Considero que a prova dos autos é suficientemente hábil a demonstrar que o acusado praticou a direção perigosa e a desobediência.
As testemunhas de defesa (fls. 64-66) não presenciaram os exatos momentos das infrações, de modo que seus testemunhos de nada servem para esclarecer os fatos. Até porque nenhuma delas disse ter visto o réu desobedecer a ordem de parada (fugindo da abordagem), fato esse que ele próprio admitiu tanto em solo policial (fl. 8) quanto em juízo (fl. 67). Ora, se o próprio acusado confirmou ter desobedecido a ordem de parada e se nenhuma das testemunhas viu tal momento, suas declarações não são hábeis a assegurar que o réu não tenha praticado as infrações.
Já bem diferentes foram as provas coligidas pela acusação. Os testemunhos dos policiais (fls. 62 e 63) estão em harmonia e sem quaisquer contradições, tendo cada um se limitado a relatar exatamente o que presenciou. Dos seus testemunhos é possível reconstituir a dinâmica dos fatos, que foi a seguinte: o primeiro policial, ao sair para trabalhar, avistou o acusado empinando a motocicleta na lombada da avenida principal de Cananéia (próximo ao restaurante Porto Camarão); ao entrar de serviço novamente encontrou o acusado na avenida e em razão daquele episódio que havia recém-presenciado efetuou a ordem de parada (sendo que a viatura estava com todos os sinais luminosos ligados) para realizar abordagem, ocasião em que o réu se evadiu (tendo desobedecido a ordem de parada); deslocando-se até a residência do acusado, ele novamente se evadiu; enquanto o primeiro policial persistiu tentando localizar o réu com a viatura, o outro policial permaneceu aguardando nas proximidades da residência; novamente o acusado se aproximou da residência empinando e novamente fugiu da abordagem pelo segundo policial, também empinando durante a fuga; em seguida ele deixou a motocicleta na casa de outra pessoa e retornou a pé para casa, quando então finalmente foi abordado.   
As declarações dos policiais não deixam margem para dúvidas.
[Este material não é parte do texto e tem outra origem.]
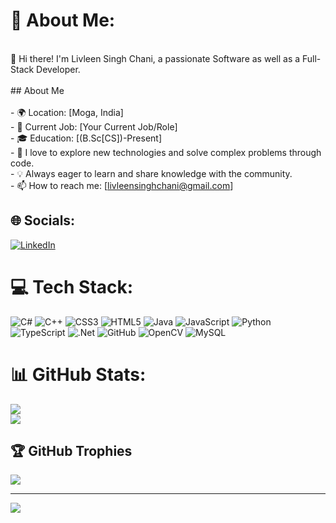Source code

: # 💫 About Me:
<br>👋 Hi there! I'm Livleen Singh Chani, a passionate Software as well as a Full-Stack Developer.<br><br>## About Me<br><br>- 🌍 Location: [Moga, India]<br>- 💼 Current Job: [Your Current Job/Role]<br>- 🎓 Education: [(B.Sc[CS])-Present]<br>- 🚀 I love to explore new technologies and solve complex problems through code.<br>- 💡 Always eager to learn and share knowledge with the community.<br>- 📫 How to reach me: [livleensinghchani@gmail.com]<br>


## 🌐 Socials:
[![LinkedIn](https://img.shields.io/badge/LinkedIn-%230077B5.svg?logo=linkedin&logoColor=white)](https://www.linkedin.com/in/livleen-singh-chani-31b419231/) 

# 💻 Tech Stack:
![C#](https://img.shields.io/badge/c%23-%23239120.svg?style=flat&logo=c-sharp&logoColor=white) ![C++](https://img.shields.io/badge/c++-%2300599C.svg?style=flat&logo=c%2B%2B&logoColor=white) ![CSS3](https://img.shields.io/badge/css3-%231572B6.svg?style=flat&logo=css3&logoColor=white) ![HTML5](https://img.shields.io/badge/html5-%23E34F26.svg?style=flat&logo=html5&logoColor=white) ![Java](https://img.shields.io/badge/java-%23ED8B00.svg?style=flat&logo=java&logoColor=white) ![JavaScript](https://img.shields.io/badge/javascript-%23323330.svg?style=flat&logo=javascript&logoColor=%23F7DF1E) ![Python](https://img.shields.io/badge/python-3670A0?style=flat&logo=python&logoColor=ffdd54) ![TypeScript](https://img.shields.io/badge/typescript-%23007ACC.svg?style=flat&logo=typescript&logoColor=white) ![.Net](https://img.shields.io/badge/.NET-5C2D91?style=flat&logo=.net&logoColor=white) ![GitHub](https://img.shields.io/badge/GitHub-%23121011.svg?style=flat&logo=github&logoColor=white) ![OpenCV](https://img.shields.io/badge/opencv-%23white.svg?style=flat&logo=opencv&logoColor=white) ![MySQL](https://img.shields.io/badge/mysql-%2300f.svg?style=flat&logo=mysql&logoColor=white)
# 📊 GitHub Stats:
![](https://github-readme-streak-stats.herokuapp.com/?user=livleensinghchani&theme=dark&hide_border=true)<br/>
![](https://github-readme-stats.vercel.app/api/top-langs/?username=livleensinghchani&theme=dark&hide_border=true&include_all_commits=true&count_private=false&layout=compact)

## 🏆 GitHub Trophies
![](https://github-profile-trophy.vercel.app/?username=livleensinghchani&theme=dark&no-frame=true&no-bg=true&margin-w=4)

---
[![](https://visitcount.itsvg.in/api?id=livleensinghchani&icon=2&color=12)](https://visitcount.itsvg.in)

<!-- Proudly created with GPRM ( https://gprm.itsvg.in ) -->
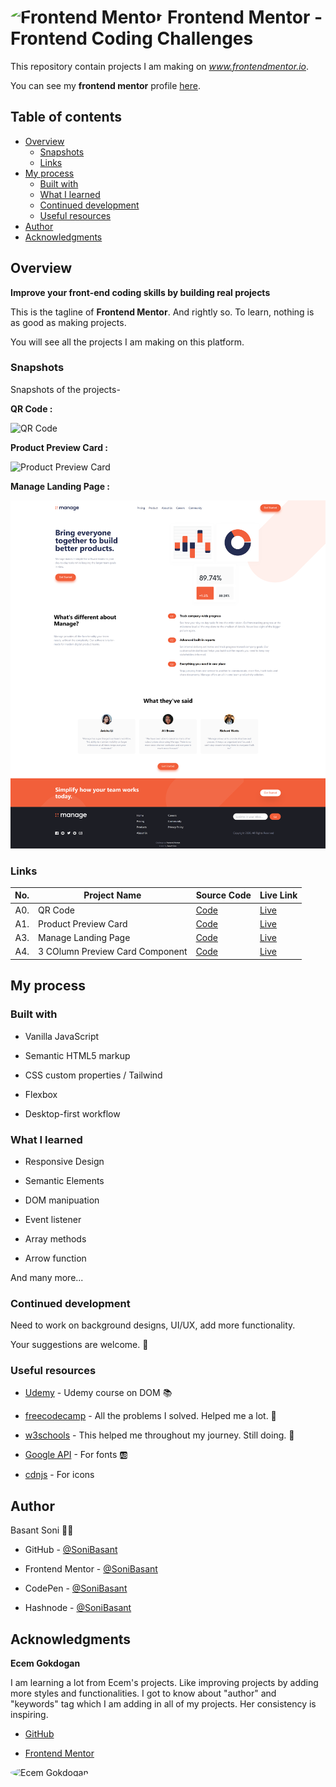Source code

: # <img src="https://user-images.githubusercontent.com/13468728/222973742-9133bdb5-61f0-4f53-8b08-bb3c349e2056.png" title="Frontend Mentor" alt="Frontend Mentor" width="50" height="50" style="border-radius:50%"/> Frontend Mentor - Frontend Coding Challenges

This repository contain projects I am making on *www.frontendmentor.io*.

You can see my **frontend mentor** profile [here](https://www.frontendmentor.io/profile/SoniBasant).

## Table of contents

- [Overview](#overview)
  - [Snapshots](#snapshots)
  - [Links](#links)
- [My process](#my-process)
  - [Built with](#built-with)
  - [What I learned](#what-i-learned)
  - [Continued development](#continued-development)
  - [Useful resources](#useful-resources)
- [Author](#author)
- [Acknowledgments](#acknowledgments)

## Overview

**Improve your front-end coding skills by building real projects**

This is the tagline of **Frontend Mentor**. And rightly so. To learn, nothing is as good as making projects.

You will see all the projects I am making on this platform.

### Snapshots

Snapshots of the projects-

**QR Code :**

![QR Code](A0.%20QR-code/code/images/CodeSS.jpg)

**Product Preview Card :**

![Product Preview Card](A1.%20Product%20Preview%20Card/code/images/CodeSS.jpg)

**Manage Landing Page :**

![Manage Landing Page](A3-Manage-Landing-Page/images/Manage-LP-snap-4.png)

### Links

| No. | Project Name                    | Source Code                                                                                                      | Live Link                                                                                                              |
| --: | ------------------------------- | ---------------------------------------------------------------------------------------------------------------- | ---------------------------------------------------------------------------------------------------------------------- |
| A0. | QR Code                         | [Code](https://github.com/SoniBasant/Frontend-Mentor-Projects/tree/main/A0.%20QR-code)                           | [Live](https://sonibasant.github.io/Frontend-Mentor-Projects/A0.%20QR-code/qrCode.html)                                |
| A1. | Product Preview Card            | [Code](https://github.com/SoniBasant/Frontend-Mentor-Projects/tree/main/A1.%20Product%20Preview%20Card)          | [Live](https://sonibasant.github.io/Frontend-Mentor-Projects/A1.%20Product%20Preview%20Card/productPreCard.html)       |
| A3. | Manage Landing Page             | [Code](https://github.com/SoniBasant/Frontend-Mentor-Projects/tree/main/A3-Manage-Landing-Page)                  | [Live](https://sonibasant.github.io/Frontend-Mentor-Projects/A3-Manage-Landing-Page/index.html)                        |
| A4. | 3 COlumn Preview Card Component | [Code](https://github.com/SoniBasant/Frontend-Mentor-Projects/tree/main/A4-3-Column-preview-card-component-main) | [Live](https://sonibasant.github.io/Frontend-Mentor-Projects/A4-3-Column-preview-card-component-main/col-preview.html) |

## My process

### Built with

- Vanilla JavaScript

- Semantic HTML5 markup
- CSS custom properties / Tailwind
- Flexbox
- Desktop-first workflow

### What I learned

- Responsive Design

- Semantic Elements
- DOM manipuation
- Event listener
- Array methods
- Arrow function

And many more...

### Continued development

Need to work on background designs, UI/UX, add more functionality.

Your suggestions are welcome. 🙌

### Useful resources

- [Udemy](https://www.udemy.com/course/50-projects-50-days/) - Udemy course on DOM 📚

- [freecodecamp](https://www.freecodecamp.org/) - All the problems I solved. Helped me a lot. 🙌
- [w3schools](https://www.w3schools.com) - This helped me throughout my journey. Still doing. 🙂
- [Google API](https://fonts.googleapis.com/css?family=Open+Sans) - For fonts 🆎
- [cdnjs](https://cdnjs.cloudflare.com/ajax/libs/font-awesome/6.2.0/css/all.min.css) - For icons

## Author

Basant Soni 👨‍💻

- GitHub - [@SoniBasant](https://github.com/SoniBasant)

- Frontend Mentor - [@SoniBasant](https://www.frontendmentor.io/profile/SoniBasant)
- CodePen - [@SoniBasant](https://codepen.io/sonibasant)
- Hashnode - [@SoniBasant](https://sonibasant.hashnode.dev/)

## Acknowledgments

**Ecem Gokdogan**

I am learning a lot from Ecem's projects. Like improving projects by adding more styles and functionalities. I got to know about "author" and "keywords" tag which I am adding in all of my projects. Her consistency is inspiring.

- [GitHub](https://github.com/ecemgo)

- [Frontend Mentor](https://www.frontendmentor.io/profile/ecemgo)

<img src="https://avatars.githubusercontent.com/u/13468728?v=4" title="Ecem Gokdogan" alt="Ecem Gokdogan" width="300" height="300" style="border-radius:50%"/>
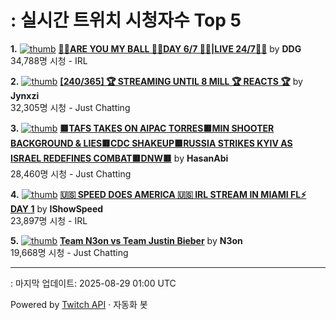 # : 실시간 트위치 시청자수 Top 5

**1.** [![thumb](https://static-cdn.jtvnw.net/previews-ttv/live_user_ddg-320x180.jpg)](https://twitch.tv/DDG)
**[🏀💕ARE YOU MY BALL 🏀💕DAY 6/7 🏀💕|LIVE 24/7🏀💕](https://twitch.tv/DDG)** by **DDG**<br>34,788명 시청  - IRL

**2.** [![thumb](https://static-cdn.jtvnw.net/previews-ttv/live_user_jynxzi-320x180.jpg)](https://twitch.tv/Jynxzi)
**[[240/365] 🏆 STREAMING UNTIL 8 MILL 🏆 REACTS 🏆](https://twitch.tv/Jynxzi)** by **Jynxzi**<br>32,305명 시청  - Just Chatting

**3.** [![thumb](https://static-cdn.jtvnw.net/previews-ttv/live_user_hasanabi-320x180.jpg)](https://twitch.tv/HasanAbi)
**[🟥TAFS TAKES ON AIPAC TORRES🟥MIN SHOOTER BACKGROUND & LIES🟥CDC SHAKEUP🟥RUSSIA STRIKES KYIV AS ISRAEL REDEFINES COMBAT🟥DNW🟥](https://twitch.tv/HasanAbi)** by **HasanAbi**<br>28,460명 시청  - Just Chatting

**4.** [![thumb](https://static-cdn.jtvnw.net/previews-ttv/live_user_ishowspeed-320x180.jpg)](https://twitch.tv/IShowSpeed)
**[🇺🇸 SPEED DOES AMERICA 🇺🇸 IRL STREAM IN MIAMI FL⚡ DAY 1](https://twitch.tv/IShowSpeed)** by **IShowSpeed**<br>23,897명 시청  - IRL

**5.** [![thumb](https://static-cdn.jtvnw.net/previews-ttv/live_user_n3on-320x180.jpg)](https://twitch.tv/N3on)
**[Team N3on vs Team Justin Bieber](https://twitch.tv/N3on)** by **N3on**<br>19,668명 시청  - Just Chatting


---
: 마지막 업데이트: 2025-08-29 01:00 UTC

Powered by [Twitch API](https://dev.twitch.tv/docs/api/reference) · 자동화 봇
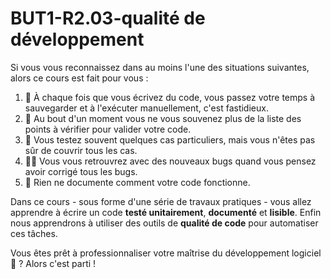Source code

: # BUT1-R2.03-qualité de développement

Si vous vous reconnaissez dans au moins l'une des situations suivantes, alors ce cours est fait pour vous :
1. :exploding_head: À chaque fois que vous écrivez du code, vous passez votre temps à sauvegarder et à l'exécuter manuellement, c'est fastidieux.
1. :face_with_head_bandage: Au bout d'un moment vous ne vous souvenez plus de la liste des points à vérifier pour valider votre code.
1. :hand_over_mouth: Vous testez souvent quelques cas particuliers, mais vous n'êtes pas sûr de couvrir tous les cas.
1. :face_with_spiral_eyes: Vous vous retrouvrez avec des nouveaux bugs quand vous pensez avoir corrigé tous les bugs.
1. :thinking: Rien ne documente comment votre code fonctionne.

Dans ce cours - sous forme d'une série de travaux pratiques - vous allez apprendre à écrire un code **testé unitairement**, **documenté** et **lisible**. Enfin nous apprendrons à utiliser des outils de **qualité de code** pour automatiser ces tâches.

Vous êtes prêt à professionnaliser votre maîtrise du développement logiciel :muscle: ? Alors c'est parti !

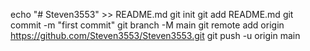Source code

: echo "# Steven3553" >> README.md
git init
git add README.md
git commit -m "first commit"
git branch -M main
git remote add origin https://github.com/Steven3553/Steven3553.git
git push -u origin main

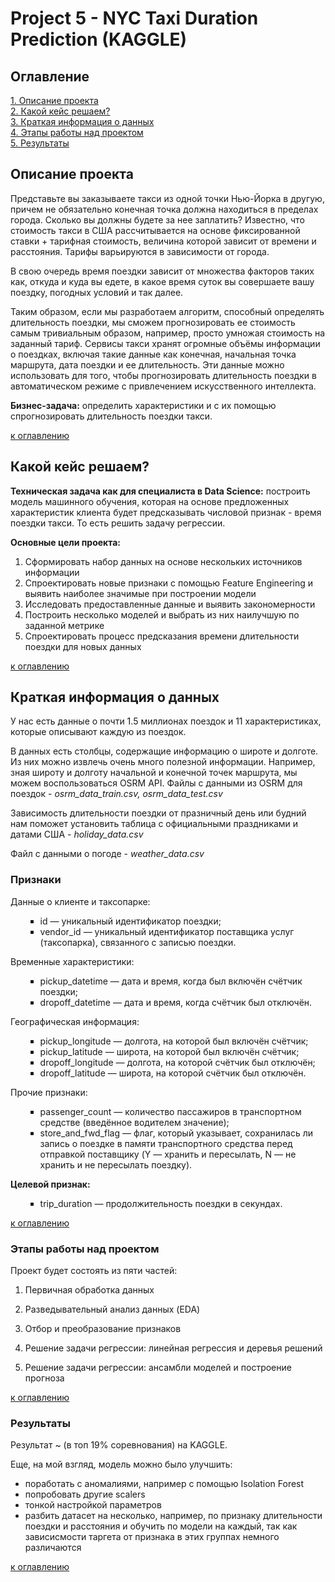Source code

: # Project 5 - NYC Taxi Duration Prediction (KAGGLE)

## Оглавление  
[1. Описание проекта](README.md#Описание-проекта)  
[2. Какой кейс решаем?](README.md#Какой-кейс-решаем)  
[3. Краткая информация о данных](README.md#Краткая-информация-о-данных)  
[4. Этапы работы над проектом](README.md#Этапы-работы-над-проектом)  
[5. Результаты](README.md#Результаты)    

## Описание проекта    

Представьте вы заказываете такси из одной точки Нью-Йорка в другую, причем не обязательно конечная точка должна находиться в пределах города. Сколько вы должны будете за нее заплатить? Известно, что стоимость такси в США  рассчитывается на основе фиксированной ставки + тарифная стоимость, величина которой зависит от времени и расстояния. Тарифы варьируются в зависимости от города.

В свою очередь время поездки зависит от множества факторов таких как, откуда и куда вы едете, в какое время суток вы совершаете вашу поездку, погодных условий и так далее. 

Таким образом, если мы разработаем алгоритм, способный определять длительность поездки, мы сможем прогнозировать ее стоимость самым тривиальным образом, например, просто умножая стоимость на заданный тариф. 
Сервисы такси хранят огромные объёмы информации о поездках, включая такие данные как конечная, начальная точка маршрута, дата поездки и ее длительность. Эти данные можно использовать для того, чтобы прогнозировать длительность поездки в автоматическом режиме с привлечением искусственного интеллекта.

**Бизнес-задача:** определить характеристики и с их помощью спрогнозировать длительность поездки такси.


[к оглавлению](README.md#Оглавление)


## Какой кейс решаем?    

**Техническая задача как для специалиста в Data Science:** построить модель машинного обучения, которая на основе предложенных характеристик клиента будет предсказывать числовой признак - время поездки такси. То есть решить задачу регрессии.

**Основные цели проекта:**

1. Сформировать набор данных на основе нескольких источников информации
2. Спроектировать новые признаки с помощью Feature Engineering и выявить наиболее значимые при построении модели
3. Исследовать предоставленные данные и выявить закономерности
4. Построить несколько моделей и выбрать из них наилучшую по заданной метрике
5. Спроектировать процесс предсказания времени длительности поездки для новых данных

[к оглавлению](README.md#Оглавление)

## Краткая информация о данных

У нас есть данные о почти 1.5 миллионах поездок и 11 характеристиках, которые описывают каждую из поездок.

В данных есть столбцы, содержащие информацию о широте и долготе. Из них можно извлечь очень много полезной информации.
Например, зная широту и долготу начальной и конечной точек маршрута, мы можем воспользоваться OSRM API. Файлы с данными из OSRM для поездок - *osrm_data_train.csv, osrm_data_test.csv*

Зависимость длительности поездки от празничный день или будний нам поможет установить таблица с официальными праздниками и датами США - *holiday_data.csv*

Файл с данными о погоде - *weather_data.csv*

### Признаки

<div class="grey-container">
<p>Данные о клиенте и таксопарке:</p>
<ul style="list-style-type: square;">
<ul style="list-style-type: square;">
<li><span class="code-blue">id</span> — уникальный идентификатор поездки;</li>
<li><span class="code-blue">vendor_id</span> — уникальный идентификатор поставщика услуг (таксопарка), связанного с записью поездки.</li>
</ul>
</ul>
<p>Временные характеристики:</p>
<ul style="list-style-type: square;">
<ul style="list-style-type: square;">
<li><span class="code-blue">pickup_datetime</span> — дата и время, когда был включён счётчик поездки;</li>
<li><span class="code-blue">dropoff_datetime</span> — дата и время, когда счётчик был отключён.</li>
</ul>
</ul>
<p>Географическая информация:</p>
<ul style="list-style-type: square;">
<ul style="list-style-type: square;">
<li><span class="code-blue">pickup_longitude</span> — долгота, на которой был включён счётчик;</li>
<li><span class="code-blue">pickup_latitude</span> — широта, на которой был включён счётчик;</li>
<li><span class="code-blue">dropoff_longitude</span> — долгота, на которой счётчик был отключён;</li>
<li><span class="code-blue">dropoff_latitude</span> — широта, на которой счётчик был отключён.</li>
</ul>
</ul>
<p>Прочие признаки:</p>
<ul style="list-style-type: square;">
<ul style="list-style-type: square;">
<li><span class="code-blue">passenger_count</span> — количество пассажиров в транспортном средстве (введённое водителем значение);</li>
<li><span class="code-blue">store_and_fwd_flag</span> — флаг, который указывает, сохранилась ли запись о поездке в памяти транспортного средства перед отправкой поставщику (<span class="code-blue">Y</span> — хранить и пересылать, <span class="code-blue">N</span> — не хранить и не пересылать поездку).</li>
</ul>
</ul>
<p><strong>Целевой признак:</strong></p>
<ul style="list-style-type: square;">
<ul style="list-style-type: square;">
<li><span class="code-blue">trip_duration</span> — продолжительность поездки в секундах.</li>
</ul>
</ul>
</div>



[к оглавлению](README.md#Оглавление)


### Этапы работы над проектом  

Проект будет состоять из пяти частей:

1. Первичная обработка данных

2. Разведывательный анализ данных (EDA)

3. Отбор и преобразование признаков

4. Решение задачи регрессии: линейная регрессия и деревья решений

5. Решение задачи регрессии: ансамбли моделей и построение прогноза




[к оглавлению](README.md#Оглавление)

### Результаты

Результат ~ (в топ 19% соревнования) на KAGGLE.

Еще, на мой взгляд, модель можно было улучшить:
- поработать с аномалиями, например с помощью Isolation Forest
- попробовать другие scalers
- тонкой настройкой параметров
- разбить датасет на несколько, например, по признаку длительности поездки и расстояния и обучить по модели на каждый, так как зависисмости таргета от признака в этих группах немного различаются

[к оглавлению](README.md#Оглавление)



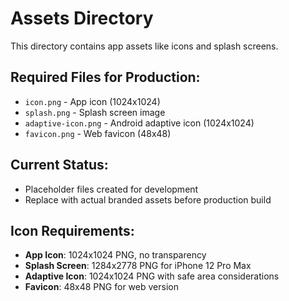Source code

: # Assets Directory

This directory contains app assets like icons and splash screens.

## Required Files for Production:

- `icon.png` - App icon (1024x1024)
- `splash.png` - Splash screen image
- `adaptive-icon.png` - Android adaptive icon (1024x1024)
- `favicon.png` - Web favicon (48x48)

## Current Status:
- Placeholder files created for development
- Replace with actual branded assets before production build

## Icon Requirements:
- **App Icon**: 1024x1024 PNG, no transparency
- **Splash Screen**: 1284x2778 PNG for iPhone 12 Pro Max
- **Adaptive Icon**: 1024x1024 PNG with safe area considerations
- **Favicon**: 48x48 PNG for web version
Os fatos se desencadearam tal qual narraram. O réu efetuou pelo menos duas direções perigosas e três desobediências. Todavia, haverá ser punido por apenas uma direção perigosa e por uma desobediência em razão de que a pluralidade de condutas semelhantes ocorreu em um mesmo contexto fático, durante a mesma diligência policial.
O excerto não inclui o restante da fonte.